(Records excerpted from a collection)
========================
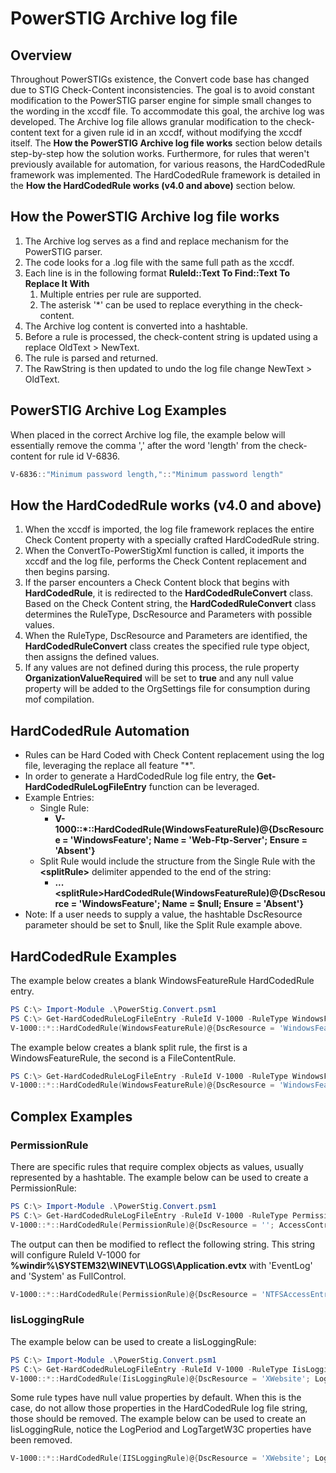 # PowerSTIG Archive log file

## Overview

Throughout PowerSTIGs existence, the Convert code base has changed due to STIG Check-Content inconsistencies. The goal is to avoid constant modification to the PowerSTIG parser engine for simple small changes to the wording in the xccdf file. To accommodate this goal, the archive log was developed. The Archive log file allows granular modification to the check-content text for a given rule id in an xccdf, without modifying the xccdf itself. The **How the PowerSTIG Archive log file works** section below details step-by-step how the solution works. Furthermore, for rules that weren't previously available for automation, for various reasons, the HardCodedRule framework was implemented. The HardCodedRule framework is detailed in the **How the HardCodedRule works (v4.0 and above)** section below.

## How the PowerSTIG Archive log file works

1. The Archive log serves as a find and replace mechanism for the PowerSTIG parser.
1. The code looks for a .log file with the same full path as the xccdf.
1. Each line is in the following format **RuleId::Text To Find::Text To Replace It With**
    1. Multiple entries per rule are supported.
    1. The asterisk '*' can be used to replace everything in the check-content.
1. The Archive log content is converted into a hashtable.
1. Before a rule is processed, the check-content string is updated using a replace OldText > NewText.
1. The rule is parsed and returned.
1. The RawString is then updated to undo the log file change NewText > OldText.

## PowerSTIG Archive Log Examples

When placed in the correct Archive log file, the example below will essentially remove the comma ',' after the word 'length' from the check-content for rule id V-6836.

```PowerShell
V-6836::"Minimum password length,"::"Minimum password length"
```

## How the HardCodedRule works (v4.0 and above)

1. When the xccdf is imported, the log file framework replaces the entire Check Content property with a specially crafted HardCodedRule string.
2. When the ConvertTo-PowerStigXml function is called, it imports the xccdf and the log file, performs the Check Content replacement and then begins parsing.
3. If the parser encounters a Check Content block that begins with **HardCodedRule**, it is redirected to the **HardCodedRuleConvert** class. Based on the Check Content string, the **HardCodedRuleConvert** class determines the RuleType, DscResource and Parameters with possible values.
4. When the RuleType, DscResource and Parameters are identified, the **HardCodedRuleConvert** class creates the specified rule type object, then assigns the defined values.
5. If any values are not defined during this process, the rule property **OrganizationValueRequired** will be set to **true** and any null value property will be added to the OrgSettings file for consumption during mof compilation.

## HardCodedRule Automation

* Rules can be Hard Coded with Check Content replacement using the log file, leveraging the replace all feature "*".
* In order to generate a HardCodedRule log file entry, the **Get-HardCodedRuleLogFileEntry** function can be leveraged.
* Example Entries:
  * Single Rule:
    * **V-1000::*::HardCodedRule(WindowsFeatureRule)@{DscResource = 'WindowsFeature'; Name = 'Web-Ftp-Server'; Ensure = 'Absent'}**
  * Split Rule would include the structure from the Single Rule with the **\<splitRule>** delimiter appended to the end of the string:
    * **...\<splitRule>HardCodedRule(WindowsFeatureRule)@{DscResource = 'WindowsFeature'; Name = $null; Ensure = 'Absent'}**
* Note: If a user needs to supply a value, the hashtable DscResource parameter should be set to $null, like the Split Rule example above.

## HardCodedRule Examples

The example below creates a blank WindowsFeatureRule HardCodedRule entry.

```PowerShell
PS C:\> Import-Module .\PowerStig.Convert.psm1
PS C:\> Get-HardCodedRuleLogFileEntry -RuleId V-1000 -RuleType WindowsFeatureRule
V-1000::*::HardCodedRule(WindowsFeatureRule)@{DscResource = 'WindowsFeature'; Ensure = $null; Name = $null}
```

The example below creates a blank split rule, the first is a WindowsFeatureRule, the second is a FileContentRule.

```PowerShell
PS C:\> Get-HardCodedRuleLogFileEntry -RuleId V-1000 -RuleType WindowsFeatureRule, FileContentRule
V-1000::*::HardCodedRule(WindowsFeatureRule)@{DscResource = 'WindowsFeature'; Ensure = $null; Name = $null}<splitRule>HardCodedRule(FileContentRule)@{DscResource = 'ReplaceText'; Key = $null; Value = $null}
```

## Complex Examples

### PermissionRule

There are specific rules that require complex objects as values, usually represented by a hashtable.  The example below can be used to create a PermissionRule:

```PowerShell
PS C:\> Import-Module .\PowerStig.Convert.psm1
PS C:\> Get-HardCodedRuleLogFileEntry -RuleId V-1000 -RuleType PermissionRule
V-1000::*::HardCodedRule(PermissionRule)@{DscResource = ''; AccessControlEntry = $null; Force = $null; Path = $null}
```

The output can then be modified to reflect the following string. This string will configure RuleId V-1000 for **%windir%\SYSTEM32\WINEVT\LOGS\Application.evtx** with 'EventLog' and 'System' as FullControl.

```PowerShell
V-1000::*::HardCodedRule(PermissionRule)@{DscResource = 'NTFSAccessEntry'; AccessControlEntry = @(@{Type = $null; Principal = 'Eventlog'; ForcePrincipal = 'False'; Inheritance = $null; Rights = 'FullControl'}, @{Type = $null; Principal = 'SYSTEM'; ForcePrincipal = 'False'; Inheritance = $null; Rights = 'FullControl'}); Force = 'True'; Path = '%windir%\SYSTEM32\WINEVT\LOGS\Application.evtx'}
```

### IisLoggingRule

The example below can be used to create a IisLoggingRule:

```PowerShell
PS C:\> Import-Module .\PowerStig.Convert.psm1
PS C:\> Get-HardCodedRuleLogFileEntry -RuleId V-1000 -RuleType IisLoggingRule
V-1000::*::HardCodedRule(IisLoggingRule)@{DscResource = 'XWebsite'; LogCustomFieldEntry = $null; LogFlags = $null; LogFormat = $null; LogPeriod = $null; LogTargetW3C = $null}
```

Some rule types have null value properties by default. When this is the case, do not allow those properties in the HardCodedRule log file string, those should be removed. The example below can be used to create an IisLoggingRule, notice the LogPeriod and LogTargetW3C properties have been removed.

```PowerShell
V-1000::*::HardCodedRule(IISLoggingRule)@{DscResource = 'XWebsite'; LogCustomFieldEntry = @(@{SourceType = 'ServerVariable'; SourceName = 'HTTP_USER_AGENT'},@{SourceType = 'RequestHeader'; SourceName = 'Authorization'}); LogFlags = 'UserAgent,UserName,Referer'; LogFormat = 'W3C'}
```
========================
Problem details:
Scan the records for the string "Absent". Copy each line in which it appears.

Answer to the problem:
    * **V-1000::*::HardCodedRule(WindowsFeatureRule)@{DscResource = 'WindowsFeature'; Name = 'Web-Ftp-Server'; Ensure = 'Absent'}**
    * **...\<splitRule>HardCodedRule(WindowsFeatureRule)@{DscResource = 'WindowsFeature'; Name = $null; Ensure = 'Absent'}**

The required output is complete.